What you should do> Using the data below, copy every line that contains the word "MainLayout".

Stored data entries>
──────────

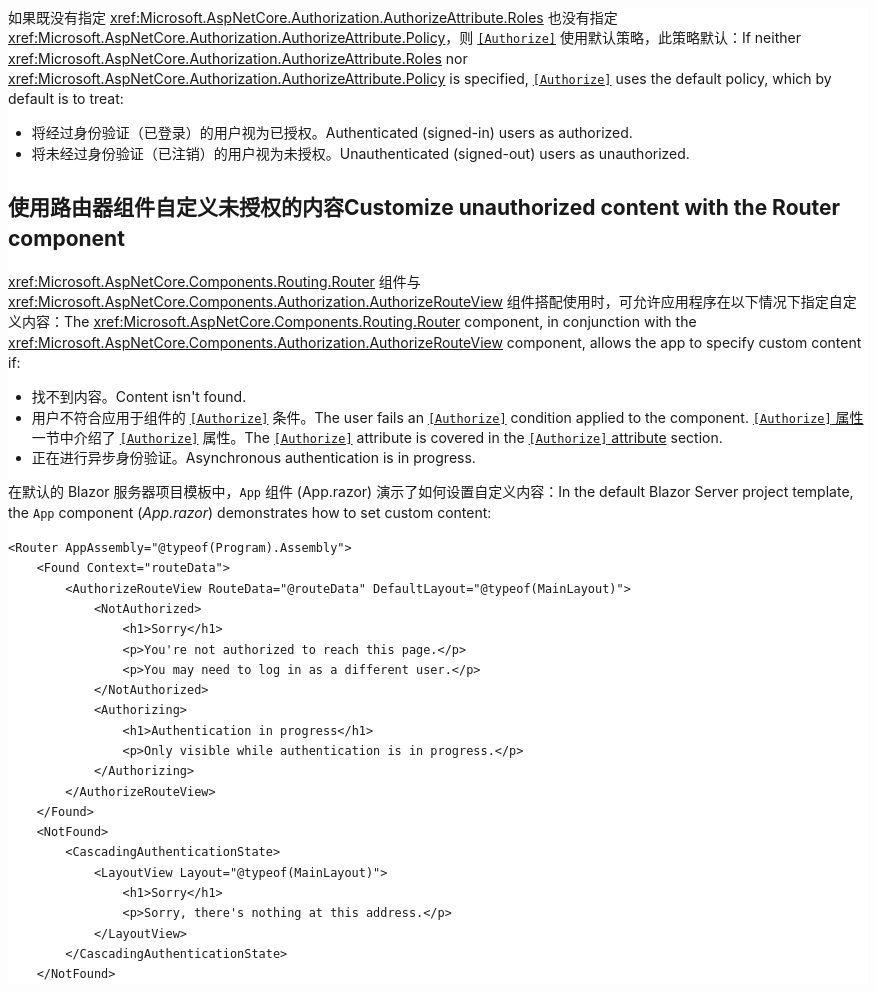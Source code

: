 <span data-ttu-id="5b2a5-205">如果既没有指定 <xref:Microsoft.AspNetCore.Authorization.AuthorizeAttribute.Roles> 也没有指定 <xref:Microsoft.AspNetCore.Authorization.AuthorizeAttribute.Policy>，则 [`[Authorize]`](xref:Microsoft.AspNetCore.Authorization.AuthorizeAttribute) 使用默认策略，此策略默认：</span><span class="sxs-lookup"><span data-stu-id="5b2a5-205">If neither <xref:Microsoft.AspNetCore.Authorization.AuthorizeAttribute.Roles> nor <xref:Microsoft.AspNetCore.Authorization.AuthorizeAttribute.Policy> is specified, [`[Authorize]`](xref:Microsoft.AspNetCore.Authorization.AuthorizeAttribute) uses the default policy, which by default is to treat:</span></span>

* <span data-ttu-id="5b2a5-206">将经过身份验证（已登录）的用户视为已授权。</span><span class="sxs-lookup"><span data-stu-id="5b2a5-206">Authenticated (signed-in) users as authorized.</span></span>
* <span data-ttu-id="5b2a5-207">将未经过身份验证（已注销）的用户视为未授权。</span><span class="sxs-lookup"><span data-stu-id="5b2a5-207">Unauthenticated (signed-out) users as unauthorized.</span></span>

## <a name="customize-unauthorized-content-with-the-router-component"></a><span data-ttu-id="5b2a5-208">使用路由器组件自定义未授权的内容</span><span class="sxs-lookup"><span data-stu-id="5b2a5-208">Customize unauthorized content with the Router component</span></span>

<span data-ttu-id="5b2a5-209"><xref:Microsoft.AspNetCore.Components.Routing.Router> 组件与 <xref:Microsoft.AspNetCore.Components.Authorization.AuthorizeRouteView> 组件搭配使用时，可允许应用程序在以下情况下指定自定义内容：</span><span class="sxs-lookup"><span data-stu-id="5b2a5-209">The <xref:Microsoft.AspNetCore.Components.Routing.Router> component, in conjunction with the <xref:Microsoft.AspNetCore.Components.Authorization.AuthorizeRouteView> component, allows the app to specify custom content if:</span></span>

* <span data-ttu-id="5b2a5-210">找不到内容。</span><span class="sxs-lookup"><span data-stu-id="5b2a5-210">Content isn't found.</span></span>
* <span data-ttu-id="5b2a5-211">用户不符合应用于组件的 [`[Authorize]`](xref:Microsoft.AspNetCore.Authorization.AuthorizeAttribute) 条件。</span><span class="sxs-lookup"><span data-stu-id="5b2a5-211">The user fails an [`[Authorize]`](xref:Microsoft.AspNetCore.Authorization.AuthorizeAttribute) condition applied to the component.</span></span> <span data-ttu-id="5b2a5-212">[`[Authorize]` 属性](#authorize-attribute)一节中介绍了 [`[Authorize]`](xref:Microsoft.AspNetCore.Authorization.AuthorizeAttribute) 属性。</span><span class="sxs-lookup"><span data-stu-id="5b2a5-212">The [`[Authorize]`](xref:Microsoft.AspNetCore.Authorization.AuthorizeAttribute) attribute is covered in the [`[Authorize]` attribute](#authorize-attribute) section.</span></span>
* <span data-ttu-id="5b2a5-213">正在进行异步身份验证。</span><span class="sxs-lookup"><span data-stu-id="5b2a5-213">Asynchronous authentication is in progress.</span></span>

<span data-ttu-id="5b2a5-214">在默认的 Blazor 服务器项目模板中，`App` 组件 (App.razor) 演示了如何设置自定义内容：</span><span class="sxs-lookup"><span data-stu-id="5b2a5-214">In the default Blazor Server project template, the `App` component (*App.razor*) demonstrates how to set custom content:</span></span>

```razor
<Router AppAssembly="@typeof(Program).Assembly">
    <Found Context="routeData">
        <AuthorizeRouteView RouteData="@routeData" DefaultLayout="@typeof(MainLayout)">
            <NotAuthorized>
                <h1>Sorry</h1>
                <p>You're not authorized to reach this page.</p>
                <p>You may need to log in as a different user.</p>
            </NotAuthorized>
            <Authorizing>
                <h1>Authentication in progress</h1>
                <p>Only visible while authentication is in progress.</p>
            </Authorizing>
        </AuthorizeRouteView>
    </Found>
    <NotFound>
        <CascadingAuthenticationState>
            <LayoutView Layout="@typeof(MainLayout)">
                <h1>Sorry</h1>
                <p>Sorry, there's nothing at this address.</p>
            </LayoutView>
        </CascadingAuthenticationState>
    </NotFound>
```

──────────

Answer box>
        <AuthorizeRouteView RouteData="@routeData" DefaultLayout="@typeof(MainLayout)">
            <LayoutView Layout="@typeof(MainLayout)">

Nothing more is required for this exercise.